He started recording his thirteenth album in April 1995. After the album was released, it quickly rose to the top of the charts. It achieved great success by staying at the top of the charts for weeks. Due to the success of the album, folk music artists who were to release albums at the time postponed the release date of their albums. While the album was at the top of the charts, it also became one of the best-selling albums. The high sales of the album helped folk music to enter the charts again. On March 21, 1996, she was nominated in the Best Female Artist in Turkish Folk Music category at the 2nd Kral Turkey Music Awards ceremony and won the award. He could not attend the award ceremony because he was ill. İbrahim Tatlıses received his award from Erdal Özyağcılar on his behalf. Güler Duman, who had her own lyrics and compositions in her previous album, did not include any of her own works in this album.

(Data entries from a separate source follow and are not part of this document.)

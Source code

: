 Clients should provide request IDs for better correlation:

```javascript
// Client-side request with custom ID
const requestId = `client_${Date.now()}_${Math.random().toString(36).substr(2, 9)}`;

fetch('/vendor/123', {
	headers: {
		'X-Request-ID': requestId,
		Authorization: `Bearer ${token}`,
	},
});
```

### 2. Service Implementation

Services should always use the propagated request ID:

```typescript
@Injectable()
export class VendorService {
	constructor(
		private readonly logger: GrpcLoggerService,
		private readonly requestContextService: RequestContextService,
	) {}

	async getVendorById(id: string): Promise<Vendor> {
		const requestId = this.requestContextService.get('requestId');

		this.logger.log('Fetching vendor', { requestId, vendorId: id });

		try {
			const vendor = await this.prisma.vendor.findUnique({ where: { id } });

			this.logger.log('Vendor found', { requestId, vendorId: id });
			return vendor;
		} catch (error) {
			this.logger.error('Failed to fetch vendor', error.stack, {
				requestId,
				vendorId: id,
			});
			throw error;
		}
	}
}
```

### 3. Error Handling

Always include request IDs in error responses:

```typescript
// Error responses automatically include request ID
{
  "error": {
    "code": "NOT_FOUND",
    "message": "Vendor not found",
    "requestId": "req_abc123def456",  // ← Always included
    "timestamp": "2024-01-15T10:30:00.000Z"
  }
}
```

==Recording and publishing==
Güler Duman released her thirteenth album with Duygu Music, with whom she has been working since 1987. In 1993, Güler Duman moved to Hanover, Germany due to her mother's illness and achieved great success with her album Güler Duman '94, which she recorded in 1993. With the album, which was the best-selling folk music album of the year, he became one of the young master artists of folk music. In the first months of 1995, he lost his mother. In April 1995, he started recording his thirteenth album at Studio Metropol. He worked with many artists during the four months of recording. He worked with a crowded team and the recording of the album was completed in early August. The album was released on September 15, 1995, under the title Bu Devran. Sinan Çelik was the producer and music director of the album, which was released with Duygu Music label. Sinan Çelik took part in the kaval recordings of all the songs in the album except for the track "Erzurum Mountains". The album was produced by Gökhan Çelik. Ilyas Akkuyu took the photographs of the album which was recorded at Studio Metropol.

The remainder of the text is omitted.